**Records for the exercise:**

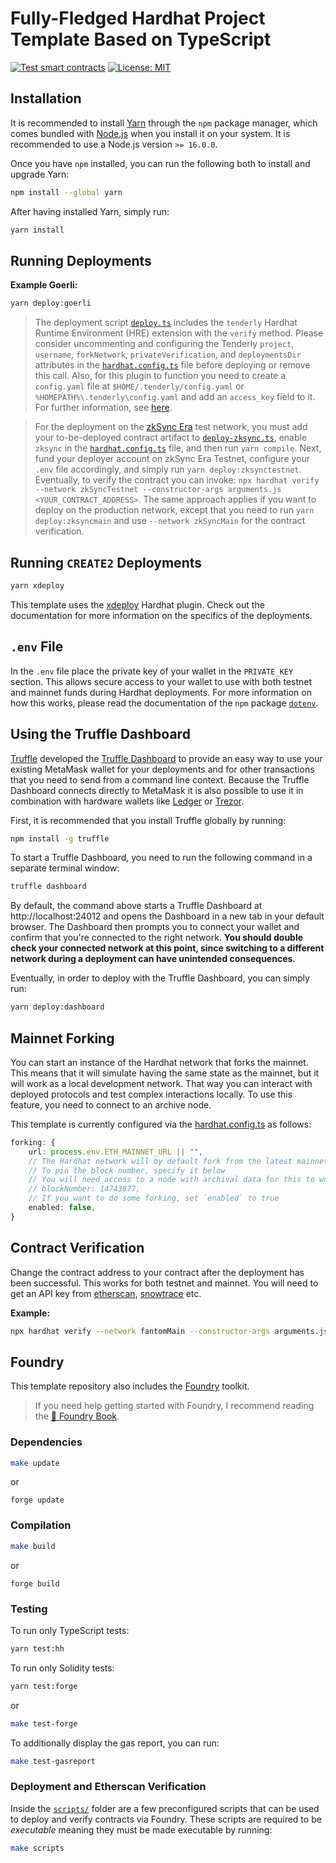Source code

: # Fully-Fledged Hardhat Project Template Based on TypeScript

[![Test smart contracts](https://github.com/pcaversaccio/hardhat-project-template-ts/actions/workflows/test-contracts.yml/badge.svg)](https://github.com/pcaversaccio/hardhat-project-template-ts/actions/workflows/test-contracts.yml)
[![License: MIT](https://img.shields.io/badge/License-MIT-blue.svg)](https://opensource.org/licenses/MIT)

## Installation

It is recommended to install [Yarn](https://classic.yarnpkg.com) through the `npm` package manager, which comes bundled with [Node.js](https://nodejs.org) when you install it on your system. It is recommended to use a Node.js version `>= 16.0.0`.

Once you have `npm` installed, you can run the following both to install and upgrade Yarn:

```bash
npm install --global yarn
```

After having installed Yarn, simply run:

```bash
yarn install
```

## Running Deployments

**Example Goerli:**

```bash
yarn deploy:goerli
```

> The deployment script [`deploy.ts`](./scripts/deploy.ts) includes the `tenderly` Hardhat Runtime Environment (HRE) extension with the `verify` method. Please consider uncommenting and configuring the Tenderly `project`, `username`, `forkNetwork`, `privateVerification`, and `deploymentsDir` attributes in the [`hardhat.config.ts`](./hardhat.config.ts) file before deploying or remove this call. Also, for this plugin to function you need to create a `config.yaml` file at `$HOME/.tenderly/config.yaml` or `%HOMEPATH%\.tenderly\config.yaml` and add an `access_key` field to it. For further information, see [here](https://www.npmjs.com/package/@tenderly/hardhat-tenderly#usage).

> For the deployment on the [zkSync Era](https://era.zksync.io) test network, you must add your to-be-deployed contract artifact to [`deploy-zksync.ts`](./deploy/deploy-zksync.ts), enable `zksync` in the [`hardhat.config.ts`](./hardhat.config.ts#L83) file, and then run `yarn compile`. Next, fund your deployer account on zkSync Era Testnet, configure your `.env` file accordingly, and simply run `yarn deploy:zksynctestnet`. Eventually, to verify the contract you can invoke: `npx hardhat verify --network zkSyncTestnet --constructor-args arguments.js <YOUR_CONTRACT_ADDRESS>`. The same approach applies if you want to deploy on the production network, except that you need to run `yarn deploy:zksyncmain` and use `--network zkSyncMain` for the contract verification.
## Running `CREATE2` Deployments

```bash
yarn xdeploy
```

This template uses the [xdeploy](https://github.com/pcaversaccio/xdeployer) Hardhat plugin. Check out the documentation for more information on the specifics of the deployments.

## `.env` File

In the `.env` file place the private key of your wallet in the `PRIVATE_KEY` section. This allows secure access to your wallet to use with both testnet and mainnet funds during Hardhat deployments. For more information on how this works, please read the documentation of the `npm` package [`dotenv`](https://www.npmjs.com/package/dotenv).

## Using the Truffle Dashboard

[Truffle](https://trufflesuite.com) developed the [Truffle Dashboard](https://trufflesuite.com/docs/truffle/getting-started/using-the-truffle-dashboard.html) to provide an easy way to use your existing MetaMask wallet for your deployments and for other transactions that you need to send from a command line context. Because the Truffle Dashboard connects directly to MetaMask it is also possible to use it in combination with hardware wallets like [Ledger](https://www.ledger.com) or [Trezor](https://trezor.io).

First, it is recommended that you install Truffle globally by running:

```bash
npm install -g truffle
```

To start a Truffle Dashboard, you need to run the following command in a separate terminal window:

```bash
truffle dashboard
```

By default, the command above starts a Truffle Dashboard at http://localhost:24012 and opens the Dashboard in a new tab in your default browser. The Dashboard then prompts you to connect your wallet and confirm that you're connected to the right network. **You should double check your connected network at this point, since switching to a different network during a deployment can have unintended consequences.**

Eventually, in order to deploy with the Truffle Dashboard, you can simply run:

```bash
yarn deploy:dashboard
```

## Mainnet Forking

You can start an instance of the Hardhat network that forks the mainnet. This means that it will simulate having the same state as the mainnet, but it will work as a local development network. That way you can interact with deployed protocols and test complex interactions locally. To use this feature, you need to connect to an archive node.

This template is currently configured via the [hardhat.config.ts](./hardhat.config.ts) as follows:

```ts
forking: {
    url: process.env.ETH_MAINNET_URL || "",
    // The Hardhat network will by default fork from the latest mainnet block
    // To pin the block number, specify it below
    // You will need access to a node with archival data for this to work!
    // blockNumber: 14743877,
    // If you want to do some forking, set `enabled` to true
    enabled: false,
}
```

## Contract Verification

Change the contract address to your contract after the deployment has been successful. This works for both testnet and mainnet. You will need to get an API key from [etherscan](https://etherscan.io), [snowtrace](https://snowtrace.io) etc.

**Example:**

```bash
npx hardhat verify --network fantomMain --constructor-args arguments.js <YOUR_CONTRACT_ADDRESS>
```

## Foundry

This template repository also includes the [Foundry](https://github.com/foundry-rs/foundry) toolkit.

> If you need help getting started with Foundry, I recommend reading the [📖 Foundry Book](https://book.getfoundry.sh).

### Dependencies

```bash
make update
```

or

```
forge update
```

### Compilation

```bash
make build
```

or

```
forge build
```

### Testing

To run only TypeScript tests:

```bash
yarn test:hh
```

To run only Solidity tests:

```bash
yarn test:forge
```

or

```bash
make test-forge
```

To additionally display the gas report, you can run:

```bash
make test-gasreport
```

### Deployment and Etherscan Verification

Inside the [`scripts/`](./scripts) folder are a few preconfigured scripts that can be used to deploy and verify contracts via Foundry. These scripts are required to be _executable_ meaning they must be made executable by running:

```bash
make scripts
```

**What you need to do:**
Review the material and copy each line in which the word "enabled" appears.

**Solution to the exercise:**
    // If you want to do some forking, set `enabled` to true
    enabled: false,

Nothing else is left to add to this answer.